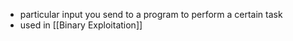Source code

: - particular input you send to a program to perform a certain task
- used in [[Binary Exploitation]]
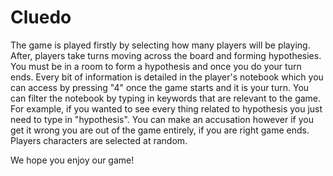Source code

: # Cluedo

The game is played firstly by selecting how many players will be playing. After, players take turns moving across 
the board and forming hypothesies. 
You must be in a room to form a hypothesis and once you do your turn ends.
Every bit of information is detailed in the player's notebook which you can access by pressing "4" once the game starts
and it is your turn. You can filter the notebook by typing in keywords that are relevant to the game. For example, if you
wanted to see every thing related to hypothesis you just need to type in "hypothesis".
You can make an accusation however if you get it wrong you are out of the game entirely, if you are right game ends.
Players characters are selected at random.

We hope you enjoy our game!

--

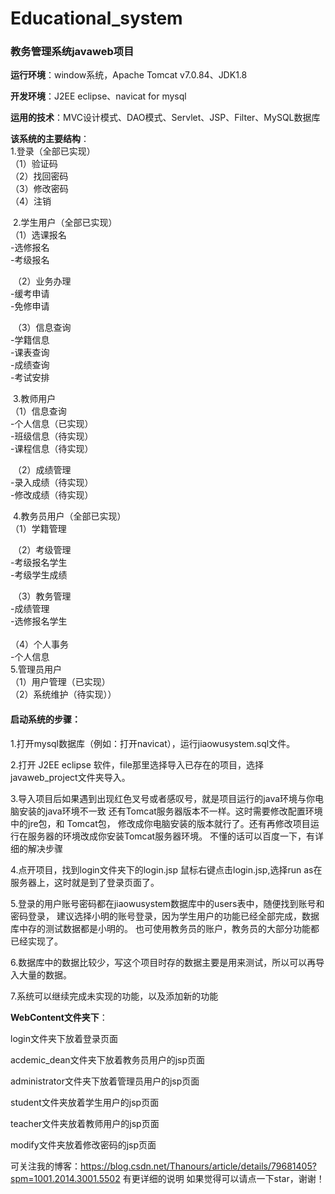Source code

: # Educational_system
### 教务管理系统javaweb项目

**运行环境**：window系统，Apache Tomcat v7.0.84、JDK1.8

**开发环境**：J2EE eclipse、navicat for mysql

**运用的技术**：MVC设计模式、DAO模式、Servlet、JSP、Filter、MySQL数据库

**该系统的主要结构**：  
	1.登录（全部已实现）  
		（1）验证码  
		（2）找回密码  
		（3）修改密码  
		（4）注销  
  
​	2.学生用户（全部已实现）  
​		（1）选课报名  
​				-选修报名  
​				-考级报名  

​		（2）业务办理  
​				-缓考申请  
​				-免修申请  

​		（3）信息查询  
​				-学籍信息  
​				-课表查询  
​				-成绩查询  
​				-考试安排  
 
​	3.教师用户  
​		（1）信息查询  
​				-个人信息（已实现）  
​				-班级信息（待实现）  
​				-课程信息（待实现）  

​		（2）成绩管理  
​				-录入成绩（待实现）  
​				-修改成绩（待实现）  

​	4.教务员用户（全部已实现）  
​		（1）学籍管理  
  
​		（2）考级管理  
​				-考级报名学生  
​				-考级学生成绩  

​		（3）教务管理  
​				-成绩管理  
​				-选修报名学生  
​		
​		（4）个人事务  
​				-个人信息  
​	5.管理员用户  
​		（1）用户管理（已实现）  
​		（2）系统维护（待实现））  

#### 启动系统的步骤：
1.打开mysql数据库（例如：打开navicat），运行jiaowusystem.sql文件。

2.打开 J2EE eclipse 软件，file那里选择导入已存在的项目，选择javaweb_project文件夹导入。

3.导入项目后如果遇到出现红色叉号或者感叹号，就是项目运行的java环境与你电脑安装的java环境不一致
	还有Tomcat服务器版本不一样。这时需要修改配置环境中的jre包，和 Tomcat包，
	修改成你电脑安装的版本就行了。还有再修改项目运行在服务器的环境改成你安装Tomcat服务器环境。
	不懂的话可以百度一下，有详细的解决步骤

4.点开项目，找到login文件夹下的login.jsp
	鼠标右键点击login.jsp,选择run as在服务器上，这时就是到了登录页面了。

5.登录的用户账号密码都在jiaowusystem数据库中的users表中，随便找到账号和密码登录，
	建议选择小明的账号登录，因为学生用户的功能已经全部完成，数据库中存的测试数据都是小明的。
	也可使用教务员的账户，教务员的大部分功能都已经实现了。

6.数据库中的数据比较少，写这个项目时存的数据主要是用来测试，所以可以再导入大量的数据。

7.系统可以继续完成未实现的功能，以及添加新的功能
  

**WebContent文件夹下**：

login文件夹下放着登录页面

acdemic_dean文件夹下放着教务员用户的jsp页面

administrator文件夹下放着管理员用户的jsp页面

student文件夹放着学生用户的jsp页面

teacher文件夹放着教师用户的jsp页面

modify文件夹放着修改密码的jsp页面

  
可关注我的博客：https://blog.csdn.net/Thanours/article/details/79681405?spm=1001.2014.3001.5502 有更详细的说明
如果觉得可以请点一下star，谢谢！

Problem requirements: Scan the preceding listing for the string "once" and copy every line where it occurs.

Output for this task:
You must be in a room to form a hypothesis and once you do your turn ends.
Every bit of information is detailed in the player's notebook which you can access by pressing "4" once the game starts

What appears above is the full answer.